Saturday, February 19, 2011

Blaze a trail and break new ground


“In computer education, the college has blazed a trail and broken new ground”, read a sentence in a recent newspaper article about the achievements of a college in computer education.  I tried to picture the situation: the students and the staff of the college burning a path and breaking a new ground at the same time.  It seemed a purposeless task – the blazing and the breaking, not the picturing.  Then I tried to place computers in the situation: what were they supposed to be doing in a place where a good deal of blazing and breaking was going on?  Whatever, they had to be there because the sentence talked about computers also.  But their presence only made the picture even more incongruous.

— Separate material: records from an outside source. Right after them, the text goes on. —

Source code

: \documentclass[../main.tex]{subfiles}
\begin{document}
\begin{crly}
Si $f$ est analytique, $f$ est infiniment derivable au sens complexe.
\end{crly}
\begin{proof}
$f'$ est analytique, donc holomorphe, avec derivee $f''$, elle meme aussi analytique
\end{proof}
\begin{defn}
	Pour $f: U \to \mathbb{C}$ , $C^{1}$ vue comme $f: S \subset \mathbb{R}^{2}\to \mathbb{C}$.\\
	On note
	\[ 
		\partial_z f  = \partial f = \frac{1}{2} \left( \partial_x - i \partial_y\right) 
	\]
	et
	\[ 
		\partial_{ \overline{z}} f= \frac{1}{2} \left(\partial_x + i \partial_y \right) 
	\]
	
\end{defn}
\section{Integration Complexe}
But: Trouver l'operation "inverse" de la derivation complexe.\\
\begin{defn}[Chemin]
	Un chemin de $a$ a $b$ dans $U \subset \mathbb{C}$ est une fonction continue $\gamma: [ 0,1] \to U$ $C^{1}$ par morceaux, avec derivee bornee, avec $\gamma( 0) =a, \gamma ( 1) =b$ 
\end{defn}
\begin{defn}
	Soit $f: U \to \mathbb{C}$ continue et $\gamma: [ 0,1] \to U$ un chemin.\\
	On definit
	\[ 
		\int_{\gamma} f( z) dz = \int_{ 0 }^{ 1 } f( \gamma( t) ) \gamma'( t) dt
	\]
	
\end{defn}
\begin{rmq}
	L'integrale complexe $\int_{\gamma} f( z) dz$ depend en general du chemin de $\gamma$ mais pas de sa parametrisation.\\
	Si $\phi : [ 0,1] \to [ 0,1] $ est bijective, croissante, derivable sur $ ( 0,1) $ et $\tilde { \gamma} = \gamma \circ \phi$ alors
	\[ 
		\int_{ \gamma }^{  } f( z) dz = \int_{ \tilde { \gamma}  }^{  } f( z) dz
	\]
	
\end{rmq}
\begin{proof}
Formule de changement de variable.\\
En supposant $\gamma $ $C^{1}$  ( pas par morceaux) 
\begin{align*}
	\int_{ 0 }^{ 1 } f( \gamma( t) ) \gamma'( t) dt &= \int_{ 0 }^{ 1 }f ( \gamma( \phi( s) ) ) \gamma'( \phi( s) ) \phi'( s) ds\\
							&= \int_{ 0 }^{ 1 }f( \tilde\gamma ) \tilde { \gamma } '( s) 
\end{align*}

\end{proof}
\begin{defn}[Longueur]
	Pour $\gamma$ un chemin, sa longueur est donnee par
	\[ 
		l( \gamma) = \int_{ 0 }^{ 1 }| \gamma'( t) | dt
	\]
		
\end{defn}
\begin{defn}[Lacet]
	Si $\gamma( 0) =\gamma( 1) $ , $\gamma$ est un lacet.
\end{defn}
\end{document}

Incongruous it may be, but delightful – or, delightful because it is incongruous.  Both “blaze a trail” and “break new ground” are cliches.  By bringing them together in the same situation and creating a metaphorical confusion involving two images at war with each other, the newspaper hack has unwittingly infused life into them.  Here is another odd mix: “He was rushing about like a bull in a china shop, until he found himself on the horns of a dilemma.”  Even more ridiculous – and, therefore, more pleasing – is the metaphorical confusion created by the scientist who announced the discovery of “a virgin field pregnant with possibilities”.  The most delightful of all mixed metaphors, however, is the one produced by that cautious statesman who claimed that he was “sitting on the fence with one ear to the ground”.  Picture that monstrous ear!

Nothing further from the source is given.